What to produce:
Your answer must be the full set of entries, repeated exactly.

Input material:
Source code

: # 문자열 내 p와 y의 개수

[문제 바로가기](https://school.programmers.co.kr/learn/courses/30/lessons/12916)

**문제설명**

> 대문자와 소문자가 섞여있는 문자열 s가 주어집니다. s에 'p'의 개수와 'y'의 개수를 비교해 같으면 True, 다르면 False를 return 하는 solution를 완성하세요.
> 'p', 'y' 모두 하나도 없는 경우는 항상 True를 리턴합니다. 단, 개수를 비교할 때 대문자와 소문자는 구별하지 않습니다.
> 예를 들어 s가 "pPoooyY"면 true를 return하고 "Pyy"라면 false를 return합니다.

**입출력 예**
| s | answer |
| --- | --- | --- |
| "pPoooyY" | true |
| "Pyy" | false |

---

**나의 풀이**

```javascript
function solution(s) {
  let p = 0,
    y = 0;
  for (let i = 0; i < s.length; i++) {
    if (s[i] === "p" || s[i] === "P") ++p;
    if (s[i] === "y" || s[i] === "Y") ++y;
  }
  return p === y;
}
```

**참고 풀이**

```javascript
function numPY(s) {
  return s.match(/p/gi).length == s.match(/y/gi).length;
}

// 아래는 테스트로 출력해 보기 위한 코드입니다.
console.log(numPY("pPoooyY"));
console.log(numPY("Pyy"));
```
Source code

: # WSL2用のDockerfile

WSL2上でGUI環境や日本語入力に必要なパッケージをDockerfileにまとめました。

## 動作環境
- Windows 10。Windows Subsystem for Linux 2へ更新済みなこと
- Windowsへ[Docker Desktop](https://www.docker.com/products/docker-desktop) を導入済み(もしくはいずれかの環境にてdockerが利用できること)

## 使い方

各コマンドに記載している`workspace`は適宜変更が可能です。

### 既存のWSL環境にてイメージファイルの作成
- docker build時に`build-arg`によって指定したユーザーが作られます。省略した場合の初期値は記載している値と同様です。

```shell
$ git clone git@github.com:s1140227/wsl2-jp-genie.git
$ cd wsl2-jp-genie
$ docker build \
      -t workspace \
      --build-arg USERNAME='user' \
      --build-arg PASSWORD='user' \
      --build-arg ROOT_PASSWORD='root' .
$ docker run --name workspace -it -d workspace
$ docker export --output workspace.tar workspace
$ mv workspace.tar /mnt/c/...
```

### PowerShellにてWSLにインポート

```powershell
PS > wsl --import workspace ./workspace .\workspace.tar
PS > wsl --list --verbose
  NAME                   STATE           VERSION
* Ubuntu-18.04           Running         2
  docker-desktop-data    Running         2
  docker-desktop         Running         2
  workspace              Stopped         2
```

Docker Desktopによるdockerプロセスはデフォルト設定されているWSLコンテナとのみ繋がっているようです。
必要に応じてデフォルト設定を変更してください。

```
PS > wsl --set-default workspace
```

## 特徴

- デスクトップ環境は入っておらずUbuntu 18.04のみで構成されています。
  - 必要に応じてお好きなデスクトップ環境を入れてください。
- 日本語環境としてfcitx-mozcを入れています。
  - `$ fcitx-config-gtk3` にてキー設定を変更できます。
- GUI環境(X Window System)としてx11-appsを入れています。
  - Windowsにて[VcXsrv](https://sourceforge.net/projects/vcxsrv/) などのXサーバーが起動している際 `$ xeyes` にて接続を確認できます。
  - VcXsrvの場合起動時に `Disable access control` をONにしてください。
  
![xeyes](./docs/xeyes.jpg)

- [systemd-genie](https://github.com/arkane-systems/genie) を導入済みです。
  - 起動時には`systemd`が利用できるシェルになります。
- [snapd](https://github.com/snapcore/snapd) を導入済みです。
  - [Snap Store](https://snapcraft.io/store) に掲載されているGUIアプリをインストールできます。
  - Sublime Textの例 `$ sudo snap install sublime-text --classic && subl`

Reply:
Source code

: # 문자열 내 p와 y의 개수

[문제 바로가기](https://school.programmers.co.kr/learn/courses/30/lessons/12916)

**문제설명**

> 대문자와 소문자가 섞여있는 문자열 s가 주어집니다. s에 'p'의 개수와 'y'의 개수를 비교해 같으면 True, 다르면 False를 return 하는 solution를 완성하세요.
> 'p', 'y' 모두 하나도 없는 경우는 항상 True를 리턴합니다. 단, 개수를 비교할 때 대문자와 소문자는 구별하지 않습니다.
> 예를 들어 s가 "pPoooyY"면 true를 return하고 "Pyy"라면 false를 return합니다.

**입출력 예**
| s | answer |
| --- | --- | --- |
| "pPoooyY" | true |
| "Pyy" | false |

---

**나의 풀이**

```javascript
function solution(s) {
  let p = 0,
    y = 0;
  for (let i = 0; i < s.length; i++) {
    if (s[i] === "p" || s[i] === "P") ++p;
    if (s[i] === "y" || s[i] === "Y") ++y;
  }
  return p === y;
}
```

**참고 풀이**

```javascript
function numPY(s) {
  return s.match(/p/gi).length == s.match(/y/gi).length;
}

// 아래는 테스트로 출력해 보기 위한 코드입니다.
console.log(numPY("pPoooyY"));
console.log(numPY("Pyy"));
```
Source code

: # WSL2用のDockerfile

WSL2上でGUI環境や日本語入力に必要なパッケージをDockerfileにまとめました。

## 動作環境
- Windows 10。Windows Subsystem for Linux 2へ更新済みなこと
- Windowsへ[Docker Desktop](https://www.docker.com/products/docker-desktop) を導入済み(もしくはいずれかの環境にてdockerが利用できること)

## 使い方

各コマンドに記載している`workspace`は適宜変更が可能です。

### 既存のWSL環境にてイメージファイルの作成
- docker build時に`build-arg`によって指定したユーザーが作られます。省略した場合の初期値は記載している値と同様です。

```shell
$ git clone git@github.com:s1140227/wsl2-jp-genie.git
$ cd wsl2-jp-genie
$ docker build \
      -t workspace \
      --build-arg USERNAME='user' \
      --build-arg PASSWORD='user' \
      --build-arg ROOT_PASSWORD='root' .
$ docker run --name workspace -it -d workspace
$ docker export --output workspace.tar workspace
$ mv workspace.tar /mnt/c/...
```

### PowerShellにてWSLにインポート

```powershell
PS > wsl --import workspace ./workspace .\workspace.tar
PS > wsl --list --verbose
  NAME                   STATE           VERSION
* Ubuntu-18.04           Running         2
  docker-desktop-data    Running         2
  docker-desktop         Running         2
  workspace              Stopped         2
```

Docker Desktopによるdockerプロセスはデフォルト設定されているWSLコンテナとのみ繋がっているようです。
必要に応じてデフォルト設定を変更してください。

```
PS > wsl --set-default workspace
```

## 特徴

- デスクトップ環境は入っておらずUbuntu 18.04のみで構成されています。
  - 必要に応じてお好きなデスクトップ環境を入れてください。
- 日本語環境としてfcitx-mozcを入れています。
  - `$ fcitx-config-gtk3` にてキー設定を変更できます。
- GUI環境(X Window System)としてx11-appsを入れています。
  - Windowsにて[VcXsrv](https://sourceforge.net/projects/vcxsrv/) などのXサーバーが起動している際 `$ xeyes` にて接続を確認できます。
  - VcXsrvの場合起動時に `Disable access control` をONにしてください。
  
![xeyes](./docs/xeyes.jpg)

- [systemd-genie](https://github.com/arkane-systems/genie) を導入済みです。
  - 起動時には`systemd`が利用できるシェルになります。
- [snapd](https://github.com/snapcore/snapd) を導入済みです。
  - [Snap Store](https://snapcraft.io/store) に掲載されているGUIアプリをインストールできます。
  - Sublime Textの例 `$ sudo snap install sublime-text --classic && subl`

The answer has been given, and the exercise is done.